The National Cabinet’s mandatory Code of Conduct (Code) was released last week. The Code is a set of principles that apply to eligible commercial tenancies including retail, office and industrial. The principles will act as a guide for parties to negotiate amendments in good faith to existing leasing arrangements.
For how long does the Code apply?
The Code will shortly be formalised by the enactment of legislation or regulations by the States and Territories. The Code comes into effect in all States and Territories from a date following 3 April 2020 (to be defined by each jurisdiction) and will remain in place for the period during which the Commonwealth JobKeeper program remains operational.

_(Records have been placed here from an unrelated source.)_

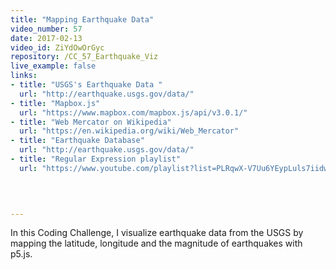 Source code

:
 ```yaml
---
title: "Mapping Earthquake Data"
video_number: 57
date: 2017-02-13
video_id: ZiYdOwOrGyc
repository: /CC_57_Earthquake_Viz
live_example: false
links:
- title: "USGS's Earthquake Data "  
  url: "http://earthquake.usgs.gov/data/"
- title: "Mapbox.js"  
  url: "https://www.mapbox.com/mapbox.js/api/v3.0.1/"
- title: "Web Mercator on Wikipedia"  
  url: "https://en.wikipedia.org/wiki/Web_Mercator"
- title: "Earthquake Database"  
  url: "http://earthquake.usgs.gov/data/"
- title: "Regular Expression playlist"  
  url: "https://www.youtube.com/playlist?list=PLRqwX-V7Uu6YEypLuls7iidwHMdCM6o2w"
  


  
---
```


In this Coding Challenge, I visualize earthquake data from the USGS by mapping the latitude, longitude and the magnitude of earthquakes with p5.js.

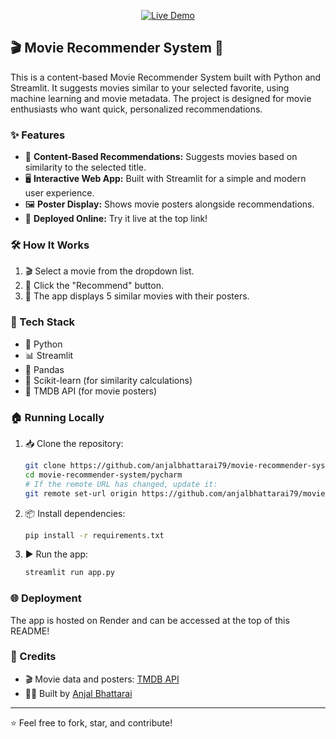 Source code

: 
<p align="center">
	<a href="https://movie-recommender-system-edfh.onrender.com"><img src="https://img.shields.io/badge/Live%20Demo-Click%20Here-brightgreen?style=for-the-badge&logo=streamlit" alt="Live Demo"></a>
</p>

## 🎬 Movie Recommender System 🍿

This is a content-based Movie Recommender System built with Python and Streamlit. It suggests movies similar to your selected favorite, using machine learning and movie metadata. The project is designed for movie enthusiasts who want quick, personalized recommendations.

### ✨ Features
- 🎯 **Content-Based Recommendations:** Suggests movies based on similarity to the selected title.
- 🖥️ **Interactive Web App:** Built with Streamlit for a simple and modern user experience.
- 🖼️ **Poster Display:** Shows movie posters alongside recommendations.
- 🚀 **Deployed Online:** Try it live at the top link!

### 🛠️ How It Works
1. 🎬 Select a movie from the dropdown list.
2. 🔎 Click the "Recommend" button.
3. 🍿 The app displays 5 similar movies with their posters.

### 🧰 Tech Stack
- 🐍 Python
- 📊 Streamlit
- 🐼 Pandas
- 🤖 Scikit-learn (for similarity calculations)
- 🎥 TMDB API (for movie posters)

### 🏠 Running Locally
1. 📥 Clone the repository:
	```bash
	git clone https://github.com/anjalbhattarai79/movie-recommender-system.git
	cd movie-recommender-system/pycharm
	# If the remote URL has changed, update it:
	git remote set-url origin https://github.com/anjalbhattarai79/movie-recommender-system.git
	```
2. 📦 Install dependencies:
	```bash
	pip install -r requirements.txt
	```
3. ▶️ Run the app:
	```bash
	streamlit run app.py
	```

### 🌐 Deployment
The app is hosted on Render and can be accessed at the top of this README!

### 🙏 Credits
- 🎬 Movie data and posters: [TMDB API](https://www.themoviedb.org/documentation/api)
- 👨‍💻 Built by [Anjal Bhattarai](https://github.com/anjalbhattarai79)

---
⭐️ Feel free to fork, star, and contribute!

Who does the Code apply to?
The Code is mandatory and applies to all landlords and tenants if the tenant fulfills both of the following conditions:
it is a small or medium size enterprise with an annual turnover of less than $50 million per year. It is not clear at what point in time the $50 million assessment of annual turnover occurs. However, given that much of the legislative change and rescue packages are directly linked to Commonwealth Government’s JobKeeper program, our view is that the annual turnover assessment made by the ATO as part of an application for the Commonwealth Government’s JobKeeper program, will be the test applied to the Code.

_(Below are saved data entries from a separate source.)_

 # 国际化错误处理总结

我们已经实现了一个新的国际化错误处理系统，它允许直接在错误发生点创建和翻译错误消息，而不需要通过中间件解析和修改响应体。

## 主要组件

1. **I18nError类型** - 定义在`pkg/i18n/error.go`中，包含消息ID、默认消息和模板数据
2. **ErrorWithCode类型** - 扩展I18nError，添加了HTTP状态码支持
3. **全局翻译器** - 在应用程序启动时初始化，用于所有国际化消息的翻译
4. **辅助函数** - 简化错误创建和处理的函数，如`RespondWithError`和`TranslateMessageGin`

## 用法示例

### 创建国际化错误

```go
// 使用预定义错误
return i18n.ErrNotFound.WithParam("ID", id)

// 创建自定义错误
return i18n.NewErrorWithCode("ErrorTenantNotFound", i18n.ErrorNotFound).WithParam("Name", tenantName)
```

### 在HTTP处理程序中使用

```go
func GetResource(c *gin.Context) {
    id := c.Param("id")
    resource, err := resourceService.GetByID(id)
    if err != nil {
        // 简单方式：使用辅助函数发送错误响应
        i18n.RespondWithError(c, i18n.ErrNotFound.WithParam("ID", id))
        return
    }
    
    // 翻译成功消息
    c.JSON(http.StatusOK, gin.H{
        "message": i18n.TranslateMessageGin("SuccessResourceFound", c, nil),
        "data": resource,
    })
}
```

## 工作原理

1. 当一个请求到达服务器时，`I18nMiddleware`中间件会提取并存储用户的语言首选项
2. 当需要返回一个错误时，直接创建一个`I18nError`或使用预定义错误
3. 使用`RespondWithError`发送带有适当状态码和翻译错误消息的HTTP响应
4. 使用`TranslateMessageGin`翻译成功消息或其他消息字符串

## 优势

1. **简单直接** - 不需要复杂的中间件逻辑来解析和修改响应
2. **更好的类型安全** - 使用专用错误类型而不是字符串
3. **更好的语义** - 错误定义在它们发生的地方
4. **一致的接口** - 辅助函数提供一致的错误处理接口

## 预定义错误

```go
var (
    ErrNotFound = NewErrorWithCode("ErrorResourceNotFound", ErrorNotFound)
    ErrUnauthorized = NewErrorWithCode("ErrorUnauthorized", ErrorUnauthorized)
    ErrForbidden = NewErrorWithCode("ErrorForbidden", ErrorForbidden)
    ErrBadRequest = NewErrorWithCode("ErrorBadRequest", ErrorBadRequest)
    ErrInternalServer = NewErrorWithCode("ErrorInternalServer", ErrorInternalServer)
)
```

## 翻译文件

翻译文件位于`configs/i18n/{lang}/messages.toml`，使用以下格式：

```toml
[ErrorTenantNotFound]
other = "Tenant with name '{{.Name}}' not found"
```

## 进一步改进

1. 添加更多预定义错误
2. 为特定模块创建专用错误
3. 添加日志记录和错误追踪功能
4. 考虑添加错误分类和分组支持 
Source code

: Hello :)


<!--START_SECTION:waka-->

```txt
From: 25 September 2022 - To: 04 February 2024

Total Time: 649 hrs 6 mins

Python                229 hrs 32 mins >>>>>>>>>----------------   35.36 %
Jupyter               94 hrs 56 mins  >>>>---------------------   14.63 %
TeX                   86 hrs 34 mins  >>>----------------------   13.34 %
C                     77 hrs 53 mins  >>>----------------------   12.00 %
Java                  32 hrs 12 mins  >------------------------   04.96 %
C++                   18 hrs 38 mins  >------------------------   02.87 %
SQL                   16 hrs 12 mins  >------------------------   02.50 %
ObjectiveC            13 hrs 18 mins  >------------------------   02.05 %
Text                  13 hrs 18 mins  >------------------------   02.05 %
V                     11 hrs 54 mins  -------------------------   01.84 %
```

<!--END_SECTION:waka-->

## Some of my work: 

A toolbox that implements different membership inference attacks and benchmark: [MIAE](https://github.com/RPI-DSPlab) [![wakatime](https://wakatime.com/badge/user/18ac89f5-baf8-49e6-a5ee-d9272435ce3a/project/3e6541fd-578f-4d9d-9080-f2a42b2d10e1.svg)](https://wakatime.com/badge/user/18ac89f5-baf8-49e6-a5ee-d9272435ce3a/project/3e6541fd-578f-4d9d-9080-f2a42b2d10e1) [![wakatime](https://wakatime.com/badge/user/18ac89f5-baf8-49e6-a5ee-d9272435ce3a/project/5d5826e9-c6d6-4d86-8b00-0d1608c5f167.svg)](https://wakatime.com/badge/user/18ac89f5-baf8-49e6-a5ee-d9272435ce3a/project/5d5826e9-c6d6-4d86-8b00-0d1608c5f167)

it is suffering financial distress and hardship. We note that this phrase is defined so that tenants eligible for the JobKeeper program automatically qualify. Businesses with an annual turnover less than $1 billion are eligible for the JobKeeper program if they have experienced a 30% fall in revenue since 1 March 2020, and are not subject to the major bank levy.
Although not mandatory for other tenants, the National Cabinet have expressed a desire for the Code to nonetheless be applied to all leasing arrangements for businesses affected by COVID-19. The Code is intended to apply during the period of the COVID-19 and a reasonable subsequent recovery period (Code Period).
The following are the key principles that landlords and tenants must consider in negotiating amendments to existing leasing arrangements:
Good faith: All negotiations must be in good faith.
Collaboration: Parties should work together to ensure business continuity and to facilitate resumption of business after COVID-19. This includes reaching mutually appropriate temporary leasing arrangements through open and transparent sharing of relevant information and assisting in dealings with other stakeholders such as banks and governments.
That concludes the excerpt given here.